** WORKING DATA **
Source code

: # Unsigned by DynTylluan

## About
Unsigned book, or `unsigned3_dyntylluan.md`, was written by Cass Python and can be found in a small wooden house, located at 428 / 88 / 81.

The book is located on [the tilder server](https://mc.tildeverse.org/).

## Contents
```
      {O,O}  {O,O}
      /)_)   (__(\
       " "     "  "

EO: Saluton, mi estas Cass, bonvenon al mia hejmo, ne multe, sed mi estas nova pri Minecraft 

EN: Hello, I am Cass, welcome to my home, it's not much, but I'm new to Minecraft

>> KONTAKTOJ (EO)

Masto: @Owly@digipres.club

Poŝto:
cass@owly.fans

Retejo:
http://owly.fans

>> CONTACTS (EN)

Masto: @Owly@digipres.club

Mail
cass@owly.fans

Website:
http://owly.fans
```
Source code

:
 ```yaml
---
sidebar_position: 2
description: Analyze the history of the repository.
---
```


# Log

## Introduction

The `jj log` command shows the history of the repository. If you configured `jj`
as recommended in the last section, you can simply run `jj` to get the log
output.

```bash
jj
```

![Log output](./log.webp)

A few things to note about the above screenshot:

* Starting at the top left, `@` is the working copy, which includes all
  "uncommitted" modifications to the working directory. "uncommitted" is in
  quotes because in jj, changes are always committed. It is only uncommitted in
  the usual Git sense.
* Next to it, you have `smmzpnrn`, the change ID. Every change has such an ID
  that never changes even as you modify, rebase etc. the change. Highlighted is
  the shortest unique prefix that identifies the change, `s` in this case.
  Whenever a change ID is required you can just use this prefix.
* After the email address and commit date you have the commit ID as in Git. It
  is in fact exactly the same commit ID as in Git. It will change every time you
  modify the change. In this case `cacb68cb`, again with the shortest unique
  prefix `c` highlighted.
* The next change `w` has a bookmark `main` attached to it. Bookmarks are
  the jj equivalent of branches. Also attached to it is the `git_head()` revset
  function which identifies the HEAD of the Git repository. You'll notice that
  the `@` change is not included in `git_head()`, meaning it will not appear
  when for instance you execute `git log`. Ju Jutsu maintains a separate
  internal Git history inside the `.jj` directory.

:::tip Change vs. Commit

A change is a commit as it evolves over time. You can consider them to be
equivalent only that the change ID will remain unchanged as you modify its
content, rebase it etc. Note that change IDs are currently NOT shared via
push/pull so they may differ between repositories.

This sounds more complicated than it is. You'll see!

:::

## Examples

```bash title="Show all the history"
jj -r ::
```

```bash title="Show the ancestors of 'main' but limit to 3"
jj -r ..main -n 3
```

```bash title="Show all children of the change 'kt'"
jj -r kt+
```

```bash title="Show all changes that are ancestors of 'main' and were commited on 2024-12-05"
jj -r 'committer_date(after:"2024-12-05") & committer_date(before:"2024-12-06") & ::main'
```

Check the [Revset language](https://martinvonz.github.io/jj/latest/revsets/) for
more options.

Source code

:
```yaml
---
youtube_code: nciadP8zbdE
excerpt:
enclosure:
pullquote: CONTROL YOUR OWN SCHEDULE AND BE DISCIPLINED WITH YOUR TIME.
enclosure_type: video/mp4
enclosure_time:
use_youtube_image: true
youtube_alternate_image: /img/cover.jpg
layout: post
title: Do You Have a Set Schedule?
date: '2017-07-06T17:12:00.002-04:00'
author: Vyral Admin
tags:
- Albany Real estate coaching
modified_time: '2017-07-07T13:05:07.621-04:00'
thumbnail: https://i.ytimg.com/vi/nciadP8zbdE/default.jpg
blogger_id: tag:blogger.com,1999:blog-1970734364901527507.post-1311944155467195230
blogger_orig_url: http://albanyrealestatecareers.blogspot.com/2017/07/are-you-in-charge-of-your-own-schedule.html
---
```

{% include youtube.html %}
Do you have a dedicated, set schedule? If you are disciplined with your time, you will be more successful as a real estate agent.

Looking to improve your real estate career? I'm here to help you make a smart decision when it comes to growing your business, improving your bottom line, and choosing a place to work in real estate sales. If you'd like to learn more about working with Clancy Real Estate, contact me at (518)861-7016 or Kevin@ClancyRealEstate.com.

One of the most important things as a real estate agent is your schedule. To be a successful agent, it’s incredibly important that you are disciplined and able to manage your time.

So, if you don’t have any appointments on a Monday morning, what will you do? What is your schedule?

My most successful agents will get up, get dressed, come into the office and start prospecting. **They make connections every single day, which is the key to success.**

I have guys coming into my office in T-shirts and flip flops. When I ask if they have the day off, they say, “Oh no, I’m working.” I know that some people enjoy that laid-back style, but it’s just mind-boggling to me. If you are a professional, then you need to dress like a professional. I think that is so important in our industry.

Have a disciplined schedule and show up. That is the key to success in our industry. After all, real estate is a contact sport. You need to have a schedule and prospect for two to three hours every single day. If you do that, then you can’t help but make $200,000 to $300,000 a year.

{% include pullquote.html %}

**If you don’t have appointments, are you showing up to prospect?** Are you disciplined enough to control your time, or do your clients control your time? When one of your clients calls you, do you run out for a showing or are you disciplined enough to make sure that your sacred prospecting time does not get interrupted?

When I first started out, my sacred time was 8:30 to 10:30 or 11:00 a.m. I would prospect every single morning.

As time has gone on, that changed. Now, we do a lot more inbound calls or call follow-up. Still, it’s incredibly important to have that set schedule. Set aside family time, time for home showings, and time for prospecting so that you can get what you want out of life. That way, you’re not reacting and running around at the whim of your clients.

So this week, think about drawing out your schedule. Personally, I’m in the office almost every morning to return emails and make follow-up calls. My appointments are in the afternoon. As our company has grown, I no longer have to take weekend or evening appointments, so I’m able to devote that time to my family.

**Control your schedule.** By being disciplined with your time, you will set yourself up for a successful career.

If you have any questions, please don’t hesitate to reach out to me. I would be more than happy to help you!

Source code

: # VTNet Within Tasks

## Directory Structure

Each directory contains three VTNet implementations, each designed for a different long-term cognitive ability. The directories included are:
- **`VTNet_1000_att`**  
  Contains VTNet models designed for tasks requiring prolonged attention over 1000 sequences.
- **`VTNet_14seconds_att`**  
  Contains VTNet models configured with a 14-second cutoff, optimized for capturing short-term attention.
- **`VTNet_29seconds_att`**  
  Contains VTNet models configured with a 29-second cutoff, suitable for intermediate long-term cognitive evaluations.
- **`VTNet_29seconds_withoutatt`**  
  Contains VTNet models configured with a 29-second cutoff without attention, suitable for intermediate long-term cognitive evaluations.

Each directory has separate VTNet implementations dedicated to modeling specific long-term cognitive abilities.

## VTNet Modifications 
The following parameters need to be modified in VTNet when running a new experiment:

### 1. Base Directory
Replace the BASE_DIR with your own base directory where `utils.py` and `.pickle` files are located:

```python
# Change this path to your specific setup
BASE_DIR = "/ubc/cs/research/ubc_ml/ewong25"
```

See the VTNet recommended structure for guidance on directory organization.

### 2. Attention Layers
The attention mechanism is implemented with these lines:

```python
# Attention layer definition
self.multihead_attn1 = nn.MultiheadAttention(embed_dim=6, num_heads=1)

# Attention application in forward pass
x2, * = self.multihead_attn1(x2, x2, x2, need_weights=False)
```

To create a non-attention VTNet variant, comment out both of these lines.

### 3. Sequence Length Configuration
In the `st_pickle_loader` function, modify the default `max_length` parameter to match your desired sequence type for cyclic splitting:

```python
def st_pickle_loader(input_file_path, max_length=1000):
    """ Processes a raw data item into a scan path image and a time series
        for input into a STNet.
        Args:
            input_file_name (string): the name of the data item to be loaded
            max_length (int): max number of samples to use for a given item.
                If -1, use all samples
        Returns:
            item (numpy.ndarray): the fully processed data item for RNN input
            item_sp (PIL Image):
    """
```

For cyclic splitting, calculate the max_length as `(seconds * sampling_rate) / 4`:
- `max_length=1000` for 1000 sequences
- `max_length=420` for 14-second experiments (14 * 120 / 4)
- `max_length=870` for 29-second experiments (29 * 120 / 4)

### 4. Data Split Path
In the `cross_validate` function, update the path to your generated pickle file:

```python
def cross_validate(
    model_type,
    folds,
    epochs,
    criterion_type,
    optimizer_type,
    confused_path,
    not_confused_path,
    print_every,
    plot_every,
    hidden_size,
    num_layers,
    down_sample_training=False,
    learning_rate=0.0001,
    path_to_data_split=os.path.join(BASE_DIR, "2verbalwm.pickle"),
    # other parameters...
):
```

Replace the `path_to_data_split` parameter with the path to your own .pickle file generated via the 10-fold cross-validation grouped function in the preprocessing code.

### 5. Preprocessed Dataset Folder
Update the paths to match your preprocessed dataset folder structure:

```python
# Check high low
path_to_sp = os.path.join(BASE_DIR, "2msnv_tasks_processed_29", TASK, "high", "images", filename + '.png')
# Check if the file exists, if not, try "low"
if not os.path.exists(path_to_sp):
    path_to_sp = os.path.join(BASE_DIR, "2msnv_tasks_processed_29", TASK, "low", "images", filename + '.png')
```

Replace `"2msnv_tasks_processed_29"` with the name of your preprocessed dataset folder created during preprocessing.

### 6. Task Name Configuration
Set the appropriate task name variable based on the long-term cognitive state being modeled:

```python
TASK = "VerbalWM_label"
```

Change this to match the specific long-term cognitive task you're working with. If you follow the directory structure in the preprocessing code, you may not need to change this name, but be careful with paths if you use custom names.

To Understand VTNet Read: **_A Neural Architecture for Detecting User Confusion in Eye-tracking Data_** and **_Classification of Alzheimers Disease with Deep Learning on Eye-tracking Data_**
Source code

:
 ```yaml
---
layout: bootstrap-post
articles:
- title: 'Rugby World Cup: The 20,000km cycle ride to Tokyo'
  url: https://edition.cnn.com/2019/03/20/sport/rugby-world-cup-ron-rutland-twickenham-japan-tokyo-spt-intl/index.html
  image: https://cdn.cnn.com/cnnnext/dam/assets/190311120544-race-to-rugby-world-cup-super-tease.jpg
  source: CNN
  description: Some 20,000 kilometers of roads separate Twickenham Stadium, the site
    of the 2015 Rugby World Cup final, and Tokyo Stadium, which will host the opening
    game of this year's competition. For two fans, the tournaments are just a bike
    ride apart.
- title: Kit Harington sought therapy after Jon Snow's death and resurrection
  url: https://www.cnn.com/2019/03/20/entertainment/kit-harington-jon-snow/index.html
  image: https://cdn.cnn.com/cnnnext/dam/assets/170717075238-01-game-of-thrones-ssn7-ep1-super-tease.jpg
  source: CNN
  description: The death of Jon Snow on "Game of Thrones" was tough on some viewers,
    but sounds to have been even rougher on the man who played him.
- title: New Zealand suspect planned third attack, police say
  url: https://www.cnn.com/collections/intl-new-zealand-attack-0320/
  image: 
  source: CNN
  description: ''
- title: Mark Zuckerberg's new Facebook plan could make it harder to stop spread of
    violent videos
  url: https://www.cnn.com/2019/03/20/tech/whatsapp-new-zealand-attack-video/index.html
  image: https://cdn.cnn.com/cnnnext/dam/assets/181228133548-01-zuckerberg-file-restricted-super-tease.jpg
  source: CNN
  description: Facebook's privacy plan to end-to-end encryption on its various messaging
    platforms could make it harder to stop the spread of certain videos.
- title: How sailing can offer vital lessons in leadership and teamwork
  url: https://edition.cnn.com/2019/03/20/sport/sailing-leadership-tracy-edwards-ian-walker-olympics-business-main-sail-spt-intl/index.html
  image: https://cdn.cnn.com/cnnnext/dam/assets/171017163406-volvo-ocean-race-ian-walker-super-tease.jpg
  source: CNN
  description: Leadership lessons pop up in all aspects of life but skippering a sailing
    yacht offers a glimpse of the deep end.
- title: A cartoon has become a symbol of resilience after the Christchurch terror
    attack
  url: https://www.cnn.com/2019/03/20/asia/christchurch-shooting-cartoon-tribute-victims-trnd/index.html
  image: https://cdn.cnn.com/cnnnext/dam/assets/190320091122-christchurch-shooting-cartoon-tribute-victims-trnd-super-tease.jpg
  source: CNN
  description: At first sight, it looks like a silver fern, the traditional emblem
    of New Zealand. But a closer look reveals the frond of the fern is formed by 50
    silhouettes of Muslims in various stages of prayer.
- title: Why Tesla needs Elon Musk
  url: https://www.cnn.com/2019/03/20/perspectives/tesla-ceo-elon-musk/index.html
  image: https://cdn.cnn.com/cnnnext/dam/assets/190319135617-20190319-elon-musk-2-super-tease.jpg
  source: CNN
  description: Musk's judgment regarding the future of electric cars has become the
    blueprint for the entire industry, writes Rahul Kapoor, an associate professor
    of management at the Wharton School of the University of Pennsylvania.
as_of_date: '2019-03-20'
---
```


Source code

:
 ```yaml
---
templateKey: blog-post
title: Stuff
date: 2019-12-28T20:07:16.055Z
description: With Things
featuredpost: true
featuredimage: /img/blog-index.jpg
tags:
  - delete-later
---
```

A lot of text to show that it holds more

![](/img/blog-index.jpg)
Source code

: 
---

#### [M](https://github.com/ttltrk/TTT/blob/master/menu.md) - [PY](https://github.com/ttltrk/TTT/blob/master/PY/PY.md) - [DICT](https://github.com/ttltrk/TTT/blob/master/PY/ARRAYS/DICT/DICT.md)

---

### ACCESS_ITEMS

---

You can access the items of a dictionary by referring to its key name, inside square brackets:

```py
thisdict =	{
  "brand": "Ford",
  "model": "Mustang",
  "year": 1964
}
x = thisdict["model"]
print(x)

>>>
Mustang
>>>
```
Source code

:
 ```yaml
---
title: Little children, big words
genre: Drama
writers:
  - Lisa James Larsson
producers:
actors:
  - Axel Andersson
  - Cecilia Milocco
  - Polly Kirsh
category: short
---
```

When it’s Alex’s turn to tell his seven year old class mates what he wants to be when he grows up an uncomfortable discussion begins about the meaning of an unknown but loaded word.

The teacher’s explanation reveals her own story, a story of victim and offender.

** TASK DESCRIPTION **
Return each line of the listing that holds the string "than".

** ANSWER SECTION **
This sounds more complicated than it is. You'll see!
If you have any questions, please don’t hesitate to reach out to me. I would be more than happy to help you!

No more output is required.